#### Work order
Identify and pull out each line of the entries in which "remaining" occurs.

(Collected data)
——————

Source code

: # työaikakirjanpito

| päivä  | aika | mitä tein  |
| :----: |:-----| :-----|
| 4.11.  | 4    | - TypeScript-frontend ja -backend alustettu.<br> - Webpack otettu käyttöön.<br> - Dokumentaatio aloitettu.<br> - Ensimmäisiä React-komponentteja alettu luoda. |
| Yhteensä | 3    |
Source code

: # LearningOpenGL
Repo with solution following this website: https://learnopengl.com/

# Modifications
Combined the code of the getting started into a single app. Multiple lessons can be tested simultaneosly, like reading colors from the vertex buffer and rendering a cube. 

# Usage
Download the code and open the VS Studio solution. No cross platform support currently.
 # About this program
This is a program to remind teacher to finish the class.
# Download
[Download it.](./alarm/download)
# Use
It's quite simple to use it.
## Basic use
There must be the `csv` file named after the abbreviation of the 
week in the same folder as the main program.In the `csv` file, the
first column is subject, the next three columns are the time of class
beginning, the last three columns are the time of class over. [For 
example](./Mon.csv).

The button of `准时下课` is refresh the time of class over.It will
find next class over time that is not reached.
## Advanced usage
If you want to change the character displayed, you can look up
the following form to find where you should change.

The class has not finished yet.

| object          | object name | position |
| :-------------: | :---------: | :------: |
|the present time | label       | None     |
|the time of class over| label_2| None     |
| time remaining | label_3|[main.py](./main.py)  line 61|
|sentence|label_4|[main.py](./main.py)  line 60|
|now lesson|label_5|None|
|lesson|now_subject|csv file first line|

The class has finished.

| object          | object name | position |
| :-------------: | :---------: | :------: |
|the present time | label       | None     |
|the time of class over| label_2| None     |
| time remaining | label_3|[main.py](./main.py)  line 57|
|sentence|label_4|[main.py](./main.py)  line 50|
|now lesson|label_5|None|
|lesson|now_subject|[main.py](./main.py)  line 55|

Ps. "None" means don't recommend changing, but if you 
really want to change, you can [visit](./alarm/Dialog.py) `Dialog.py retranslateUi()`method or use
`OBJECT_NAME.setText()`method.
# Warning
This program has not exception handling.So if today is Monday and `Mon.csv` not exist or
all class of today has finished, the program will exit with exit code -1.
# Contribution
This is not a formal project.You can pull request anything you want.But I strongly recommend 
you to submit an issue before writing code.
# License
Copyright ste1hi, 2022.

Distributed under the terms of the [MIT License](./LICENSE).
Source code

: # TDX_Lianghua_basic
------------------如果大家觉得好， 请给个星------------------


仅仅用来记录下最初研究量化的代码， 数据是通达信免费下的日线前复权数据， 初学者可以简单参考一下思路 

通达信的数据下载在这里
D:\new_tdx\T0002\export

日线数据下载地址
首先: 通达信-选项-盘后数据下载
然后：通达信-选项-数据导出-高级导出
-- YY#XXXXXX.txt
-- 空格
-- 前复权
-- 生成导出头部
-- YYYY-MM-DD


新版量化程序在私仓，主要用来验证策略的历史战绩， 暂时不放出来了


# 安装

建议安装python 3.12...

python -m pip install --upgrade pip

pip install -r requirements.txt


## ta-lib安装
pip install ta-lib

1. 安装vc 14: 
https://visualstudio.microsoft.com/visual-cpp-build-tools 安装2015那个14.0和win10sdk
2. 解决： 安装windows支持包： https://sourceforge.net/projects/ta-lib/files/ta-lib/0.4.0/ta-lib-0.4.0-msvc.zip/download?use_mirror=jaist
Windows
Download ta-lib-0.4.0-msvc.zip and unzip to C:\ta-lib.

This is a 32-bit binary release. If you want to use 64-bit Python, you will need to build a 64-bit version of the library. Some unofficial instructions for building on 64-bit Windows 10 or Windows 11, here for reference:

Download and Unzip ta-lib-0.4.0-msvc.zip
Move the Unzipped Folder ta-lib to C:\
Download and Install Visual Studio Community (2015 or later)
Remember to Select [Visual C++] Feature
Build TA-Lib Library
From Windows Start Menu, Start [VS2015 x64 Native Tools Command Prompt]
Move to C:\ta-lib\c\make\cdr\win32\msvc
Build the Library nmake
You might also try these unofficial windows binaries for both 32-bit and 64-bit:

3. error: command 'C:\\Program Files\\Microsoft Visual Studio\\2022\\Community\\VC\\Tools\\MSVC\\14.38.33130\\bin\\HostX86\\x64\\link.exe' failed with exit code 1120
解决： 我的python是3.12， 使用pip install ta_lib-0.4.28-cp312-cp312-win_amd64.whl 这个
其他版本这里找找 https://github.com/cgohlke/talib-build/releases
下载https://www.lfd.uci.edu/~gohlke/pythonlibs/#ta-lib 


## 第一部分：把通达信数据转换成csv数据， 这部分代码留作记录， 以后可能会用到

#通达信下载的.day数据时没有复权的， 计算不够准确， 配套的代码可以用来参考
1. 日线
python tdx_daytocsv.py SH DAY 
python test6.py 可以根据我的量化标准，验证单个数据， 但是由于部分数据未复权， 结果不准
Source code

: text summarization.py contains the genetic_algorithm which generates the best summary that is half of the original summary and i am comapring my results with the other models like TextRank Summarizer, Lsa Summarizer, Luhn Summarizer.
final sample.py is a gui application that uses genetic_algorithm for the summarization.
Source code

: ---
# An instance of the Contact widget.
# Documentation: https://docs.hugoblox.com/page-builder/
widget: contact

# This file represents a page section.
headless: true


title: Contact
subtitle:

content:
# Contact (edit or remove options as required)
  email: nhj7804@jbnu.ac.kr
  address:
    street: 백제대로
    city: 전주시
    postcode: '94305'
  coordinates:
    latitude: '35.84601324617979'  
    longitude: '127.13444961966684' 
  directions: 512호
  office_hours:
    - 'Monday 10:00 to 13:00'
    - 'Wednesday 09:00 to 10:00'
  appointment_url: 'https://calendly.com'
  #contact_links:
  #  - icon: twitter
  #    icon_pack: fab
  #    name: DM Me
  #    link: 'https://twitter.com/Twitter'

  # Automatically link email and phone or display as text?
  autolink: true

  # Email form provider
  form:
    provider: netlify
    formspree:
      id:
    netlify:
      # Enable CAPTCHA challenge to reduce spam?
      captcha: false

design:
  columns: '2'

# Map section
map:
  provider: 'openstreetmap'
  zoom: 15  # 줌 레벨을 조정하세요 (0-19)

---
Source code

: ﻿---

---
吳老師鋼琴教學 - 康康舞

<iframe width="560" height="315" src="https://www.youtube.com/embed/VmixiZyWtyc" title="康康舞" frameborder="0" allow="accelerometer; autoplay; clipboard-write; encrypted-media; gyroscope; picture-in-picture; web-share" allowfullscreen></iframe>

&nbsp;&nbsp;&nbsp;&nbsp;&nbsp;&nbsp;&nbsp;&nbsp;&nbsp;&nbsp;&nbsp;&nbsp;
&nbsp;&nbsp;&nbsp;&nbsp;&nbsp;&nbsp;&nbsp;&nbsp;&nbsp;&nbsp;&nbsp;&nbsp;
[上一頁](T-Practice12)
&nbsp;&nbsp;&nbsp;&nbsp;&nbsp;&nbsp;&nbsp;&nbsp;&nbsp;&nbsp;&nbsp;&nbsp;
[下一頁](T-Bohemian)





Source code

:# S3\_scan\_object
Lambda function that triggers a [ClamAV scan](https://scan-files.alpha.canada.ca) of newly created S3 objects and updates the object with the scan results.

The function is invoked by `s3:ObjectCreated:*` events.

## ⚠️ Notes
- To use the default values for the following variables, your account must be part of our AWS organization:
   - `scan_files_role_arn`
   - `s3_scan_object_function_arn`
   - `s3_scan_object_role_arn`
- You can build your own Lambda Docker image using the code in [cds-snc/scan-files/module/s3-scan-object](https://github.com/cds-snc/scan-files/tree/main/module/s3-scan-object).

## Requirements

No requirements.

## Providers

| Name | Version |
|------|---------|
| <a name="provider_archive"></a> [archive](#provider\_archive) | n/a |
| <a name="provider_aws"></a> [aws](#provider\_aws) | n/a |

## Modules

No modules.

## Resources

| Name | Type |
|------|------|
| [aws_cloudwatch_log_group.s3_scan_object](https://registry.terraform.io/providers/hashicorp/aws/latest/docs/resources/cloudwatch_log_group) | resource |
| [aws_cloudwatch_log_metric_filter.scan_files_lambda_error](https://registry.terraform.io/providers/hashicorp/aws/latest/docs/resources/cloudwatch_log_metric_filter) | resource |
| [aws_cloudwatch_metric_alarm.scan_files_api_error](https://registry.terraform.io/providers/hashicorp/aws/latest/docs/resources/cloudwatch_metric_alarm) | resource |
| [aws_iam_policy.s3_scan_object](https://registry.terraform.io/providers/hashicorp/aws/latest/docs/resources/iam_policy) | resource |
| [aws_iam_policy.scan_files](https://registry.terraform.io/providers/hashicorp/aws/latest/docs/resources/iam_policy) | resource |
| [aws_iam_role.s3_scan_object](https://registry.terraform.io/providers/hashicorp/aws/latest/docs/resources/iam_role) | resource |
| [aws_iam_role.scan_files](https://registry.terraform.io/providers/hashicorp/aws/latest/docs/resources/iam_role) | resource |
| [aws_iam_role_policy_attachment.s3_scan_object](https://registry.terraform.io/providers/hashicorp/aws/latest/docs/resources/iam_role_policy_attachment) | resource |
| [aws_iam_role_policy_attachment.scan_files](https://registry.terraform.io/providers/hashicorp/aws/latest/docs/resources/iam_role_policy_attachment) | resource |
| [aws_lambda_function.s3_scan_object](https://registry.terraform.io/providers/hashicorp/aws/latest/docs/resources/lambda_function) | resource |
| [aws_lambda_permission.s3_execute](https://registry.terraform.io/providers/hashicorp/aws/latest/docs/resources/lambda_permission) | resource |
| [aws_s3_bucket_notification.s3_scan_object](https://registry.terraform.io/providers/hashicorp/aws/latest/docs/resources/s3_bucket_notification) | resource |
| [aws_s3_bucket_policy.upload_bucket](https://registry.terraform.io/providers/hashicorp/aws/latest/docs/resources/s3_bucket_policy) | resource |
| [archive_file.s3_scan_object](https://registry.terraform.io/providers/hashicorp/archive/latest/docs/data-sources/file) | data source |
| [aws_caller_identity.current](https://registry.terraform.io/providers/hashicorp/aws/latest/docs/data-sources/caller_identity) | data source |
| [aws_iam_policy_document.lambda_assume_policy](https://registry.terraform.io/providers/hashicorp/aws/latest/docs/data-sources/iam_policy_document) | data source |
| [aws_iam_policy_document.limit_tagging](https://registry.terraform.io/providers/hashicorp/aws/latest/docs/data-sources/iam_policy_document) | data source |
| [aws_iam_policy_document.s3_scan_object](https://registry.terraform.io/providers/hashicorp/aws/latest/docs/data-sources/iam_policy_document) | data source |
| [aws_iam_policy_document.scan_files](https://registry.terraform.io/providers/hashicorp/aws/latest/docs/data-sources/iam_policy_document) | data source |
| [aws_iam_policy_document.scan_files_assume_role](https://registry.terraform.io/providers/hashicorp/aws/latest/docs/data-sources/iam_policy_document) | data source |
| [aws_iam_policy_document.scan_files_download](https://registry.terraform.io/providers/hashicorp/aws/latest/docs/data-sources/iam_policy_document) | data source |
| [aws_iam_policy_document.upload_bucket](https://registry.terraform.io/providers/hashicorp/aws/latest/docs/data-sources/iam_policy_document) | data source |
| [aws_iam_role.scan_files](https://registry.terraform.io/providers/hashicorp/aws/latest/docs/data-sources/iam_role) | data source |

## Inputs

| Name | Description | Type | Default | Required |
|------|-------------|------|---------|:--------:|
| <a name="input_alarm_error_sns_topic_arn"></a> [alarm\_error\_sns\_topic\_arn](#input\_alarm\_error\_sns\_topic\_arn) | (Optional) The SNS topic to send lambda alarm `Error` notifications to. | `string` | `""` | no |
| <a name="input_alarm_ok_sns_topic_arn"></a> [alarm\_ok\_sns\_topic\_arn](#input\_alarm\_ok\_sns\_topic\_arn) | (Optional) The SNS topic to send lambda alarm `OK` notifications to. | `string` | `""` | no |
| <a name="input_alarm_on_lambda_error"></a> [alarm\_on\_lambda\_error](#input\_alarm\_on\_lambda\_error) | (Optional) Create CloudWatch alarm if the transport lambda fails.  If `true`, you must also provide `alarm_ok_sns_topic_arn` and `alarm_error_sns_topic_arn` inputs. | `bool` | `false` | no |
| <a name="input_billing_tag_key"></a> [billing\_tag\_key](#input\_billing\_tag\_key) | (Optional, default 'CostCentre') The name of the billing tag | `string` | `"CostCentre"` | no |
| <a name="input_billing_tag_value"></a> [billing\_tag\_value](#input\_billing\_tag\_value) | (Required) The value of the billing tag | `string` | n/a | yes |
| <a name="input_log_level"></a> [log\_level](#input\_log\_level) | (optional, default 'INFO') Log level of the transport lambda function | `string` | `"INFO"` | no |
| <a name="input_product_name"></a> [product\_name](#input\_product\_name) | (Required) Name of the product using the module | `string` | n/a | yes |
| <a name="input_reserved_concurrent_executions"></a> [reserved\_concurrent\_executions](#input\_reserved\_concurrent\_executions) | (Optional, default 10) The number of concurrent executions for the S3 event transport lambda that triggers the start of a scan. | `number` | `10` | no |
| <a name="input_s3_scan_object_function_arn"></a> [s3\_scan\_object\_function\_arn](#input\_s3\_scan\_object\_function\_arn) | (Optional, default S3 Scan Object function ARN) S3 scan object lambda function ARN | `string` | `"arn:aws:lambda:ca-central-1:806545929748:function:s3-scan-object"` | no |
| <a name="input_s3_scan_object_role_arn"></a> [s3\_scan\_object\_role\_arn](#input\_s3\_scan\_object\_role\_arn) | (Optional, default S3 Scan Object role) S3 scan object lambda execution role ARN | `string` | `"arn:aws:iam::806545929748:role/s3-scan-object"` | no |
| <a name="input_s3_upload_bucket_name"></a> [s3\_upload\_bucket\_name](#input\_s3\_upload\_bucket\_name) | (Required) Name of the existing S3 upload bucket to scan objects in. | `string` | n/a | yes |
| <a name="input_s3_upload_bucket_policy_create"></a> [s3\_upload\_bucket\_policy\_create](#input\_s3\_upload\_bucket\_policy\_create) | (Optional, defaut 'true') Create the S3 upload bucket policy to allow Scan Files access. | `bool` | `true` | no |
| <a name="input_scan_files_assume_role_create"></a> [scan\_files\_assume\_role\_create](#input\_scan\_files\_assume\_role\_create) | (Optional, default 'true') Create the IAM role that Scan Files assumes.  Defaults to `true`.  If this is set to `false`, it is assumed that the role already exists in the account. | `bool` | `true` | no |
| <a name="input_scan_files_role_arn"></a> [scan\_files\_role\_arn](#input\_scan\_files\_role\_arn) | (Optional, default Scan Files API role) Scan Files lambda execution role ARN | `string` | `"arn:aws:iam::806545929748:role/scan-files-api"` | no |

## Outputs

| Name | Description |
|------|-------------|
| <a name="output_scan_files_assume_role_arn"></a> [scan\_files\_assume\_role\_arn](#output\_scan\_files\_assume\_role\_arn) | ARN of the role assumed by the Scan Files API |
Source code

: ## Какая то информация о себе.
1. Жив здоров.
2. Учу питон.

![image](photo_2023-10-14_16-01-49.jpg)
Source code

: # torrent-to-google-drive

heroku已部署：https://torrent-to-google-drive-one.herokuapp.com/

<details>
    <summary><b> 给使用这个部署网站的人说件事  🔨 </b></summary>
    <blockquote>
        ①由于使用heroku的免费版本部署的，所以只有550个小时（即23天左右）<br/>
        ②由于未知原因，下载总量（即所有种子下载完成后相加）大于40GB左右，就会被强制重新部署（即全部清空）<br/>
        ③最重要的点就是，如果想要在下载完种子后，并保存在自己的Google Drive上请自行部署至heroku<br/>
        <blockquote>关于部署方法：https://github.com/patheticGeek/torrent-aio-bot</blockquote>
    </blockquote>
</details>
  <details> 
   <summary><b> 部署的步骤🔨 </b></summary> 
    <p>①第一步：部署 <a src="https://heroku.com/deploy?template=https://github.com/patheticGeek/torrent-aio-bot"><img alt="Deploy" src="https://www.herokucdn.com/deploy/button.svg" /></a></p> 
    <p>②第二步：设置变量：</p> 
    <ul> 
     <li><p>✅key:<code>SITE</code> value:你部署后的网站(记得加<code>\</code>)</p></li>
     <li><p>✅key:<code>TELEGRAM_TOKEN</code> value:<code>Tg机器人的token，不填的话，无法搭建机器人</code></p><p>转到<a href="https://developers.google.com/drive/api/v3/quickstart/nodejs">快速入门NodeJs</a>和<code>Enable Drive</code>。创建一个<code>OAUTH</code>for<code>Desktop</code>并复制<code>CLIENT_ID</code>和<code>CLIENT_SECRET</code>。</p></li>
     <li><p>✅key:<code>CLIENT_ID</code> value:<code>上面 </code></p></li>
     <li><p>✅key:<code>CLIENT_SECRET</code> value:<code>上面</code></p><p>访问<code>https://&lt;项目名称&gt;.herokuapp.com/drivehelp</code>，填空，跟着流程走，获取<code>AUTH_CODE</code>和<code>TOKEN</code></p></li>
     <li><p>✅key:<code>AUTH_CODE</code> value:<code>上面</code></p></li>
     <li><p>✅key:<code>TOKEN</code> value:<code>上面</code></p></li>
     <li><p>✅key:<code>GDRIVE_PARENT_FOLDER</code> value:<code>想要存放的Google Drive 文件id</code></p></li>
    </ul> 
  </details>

——————

#### Answer to this exercise
| time remaining | label_3|[main.py](./main.py)  line 61|
| time remaining | label_3|[main.py](./main.py)  line 57|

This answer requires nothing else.